Worcester Commissioners’ Meetings To Finally Be Recorded

SNOW HILL – Officials agreed this week to spend just under $25,000 to begin recording meetings of the Worcester County Commissioners.

The commissioners voted unanimously to spend $24,509 to buy and install an audio visual system that will allow the public to access recordings of meetings online.

“I’ve been a proponent of this since before I was elected,” Commissioner Joe Mitrecic said. “This is a small fee to pay for our constituency to be able to know what’s going on in the county without having to take a day off of work in some cases and come down here on a Tuesday.”

According to Kelly Shannahan, the county’s assistant chief administrative officer, recording systems proved cost prohibitive when they were investigated last year at Mitrecic’s suggestion. A system like the one used by the Town of Ocean City, he said, would have cost $200,000. Recently, however, county officials spoke to Tom Taylor of PAC 14 in Salisbury. He provided advice on equipment that could be purchased and used to record meetings.

“We got some good information from Tom,” Shannahan said.

When Worcester officials came to the realization that someone would have to actually operate the cameras during the commissioners’ meetings, however, they decided to reinvestigate automated systems.

Though proposals last year came in at $61,229 and $69,450, Brian Jones, the county’s Information Technology manager, acquired an estimate of $22,009 this summer.

“Brian has reached out to ePlus and received a substantially lower quote based upon release of their new Codec system which no longer requires external media storage,” Shannahan wrote in a memo to the commissioners.

He said  the equipment would cost $22,009 and installation would cost $2,500. The company, he added, would allow a 60-day trial period.

“If we’re unsatisfied they’ll take it back at no cost,” he said.

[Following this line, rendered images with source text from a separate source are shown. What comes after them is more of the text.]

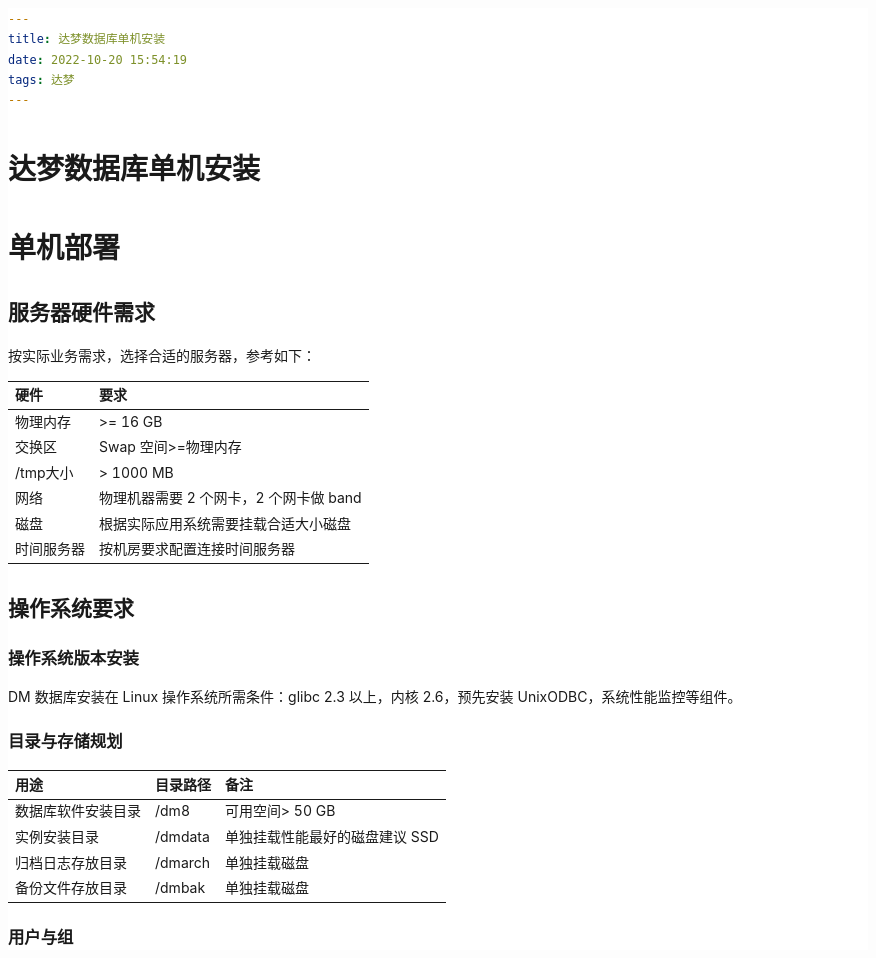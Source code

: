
 ```yaml
---
title: 达梦数据库单机安装
date: 2022-10-20 15:54:19
tags: 达梦
---
```


# 达梦数据库单机安装

# 单机部署



## 服务器硬件需求

按实际业务需求，选择合适的服务器，参考如下：

| 硬件       | 要求                                   |
| :--------- | :------------------------------------- |
| 物理内存   | >= 16 GB                               |
| 交换区     | Swap 空间>=物理内存                    |
| /tmp大小   | > 1000 MB                              |
| 网络       | 物理机器需要 2 个网卡，2 个网卡做 band |
| 磁盘       | 根据实际应用系统需要挂载合适大小磁盘   |
| 时间服务器 | 按机房要求配置连接时间服务器           |

## 操作系统要求

### 操作系统版本安装

DM 数据库安装在 Linux 操作系统所需条件：glibc 2.3 以上，内核 2.6，预先安装 UnixODBC，系统性能监控等组件。

### 目录与存储规划

| 用途               | 目录路径 | 备注                           |
| :----------------- | :------- | :----------------------------- |
| 数据库软件安装目录 | /dm8     | 可用空间> 50 GB                |
| 实例安装目录       | /dmdata  | 单独挂载性能最好的磁盘建议 SSD |
| 归档日志存放目录   | /dmarch  | 单独挂载磁盘                   |
| 备份文件存放目录   | /dmbak   | 单独挂载磁盘                   |

### 用户与组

In addition to the initial expense, there will be $4,000 a year in maintenance costs associated with the system.

According to Jones, the system will use three cameras to record meetings. Two will be pointed at the commissioners while one will face the podium. The camera viewpoint will adjust based on whoever the speaker is.

Commissioner Chip Bertino asked how long the videos of meetings would be available online for the public to view.

Jones said they would be online for 90 days but could stay available longer if the county wanted to pay an additional annual fee.

Bertino also asked whether the recordings would replace meeting minutes.

Maureen Howarth, the county’s attorney, said written minutes would still be kept.

Mitrecic made the motion to approve the purchase of the recording system. He said if the public had been able to view the commissioners’ discussion regarding the case of Oliver, a feral cat that was euthanized, citizens might not have been so critical.

“Maybe it would have dissipated some of the negativity that was put forth,” he said.

Commissioner Ted Elder said he was pleased the commissioners had opted not to purchase a recording system last year when the cost estimates were so high.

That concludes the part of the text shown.